Een verdere uitbreiding naar de familiesfeer zou een moeilijk te verdedigen ongelijkheid creëren binnen de doorschuivingsregeling. Het opnemen van een voortzettingseis zou het overnameproces ongunstig beïnvloeden door het ontbreken van een sanctiemogelijkheid. Doorschuiving à la carte kan leiden tot het, vanuit een fiscaal oogpunt zoeken naar een optimaal evenwicht tussen uitstel van belastingheffing en het ontvangen van een zo hoog mogelijke overdrachtsprijs. De budgettaire derving zou in eerste instantie enkele tientallen miljoenen guldens kunnen bedragen. Ook kan precedentwerking naar de vennootschappelijke sfeer ontstaan.

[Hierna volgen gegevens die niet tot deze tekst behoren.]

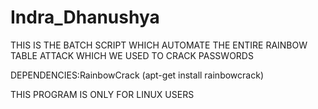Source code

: # Indra_Dhanushya
THIS IS THE BATCH SCRIPT WHICH AUTOMATE THE ENTIRE RAINBOW TABLE ATTACK WHICH WE USED TO CRACK PASSWORDS

DEPENDENCIES:RainbowCrack (apt-get install rainbowcrack)

THIS PROGRAM IS ONLY FOR LINUX USERS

Ten slotte leidt deze variant tot aanzienlijke
administratieve lasten. Doorschuiving tegen schuldigerkenning brengt een niet goed op te lossen afbakeningsproblematiek met zich mee, en het risico van uitstel of afstel van de aflossing.


---


1 Kamerstukken II, 2000/2001, 27 209, nr. 20

Kamerstukken II, 2001/2002, 28 034, nr. 8

Voor de volledigheid merk ik op dat de faciliteit ook kan worden toegepast ten aanzien van een derde, wanneer de onderneming aan hem toekomt krachtens erfrecht. Dit zal echter niet veelvuldig voorkomen.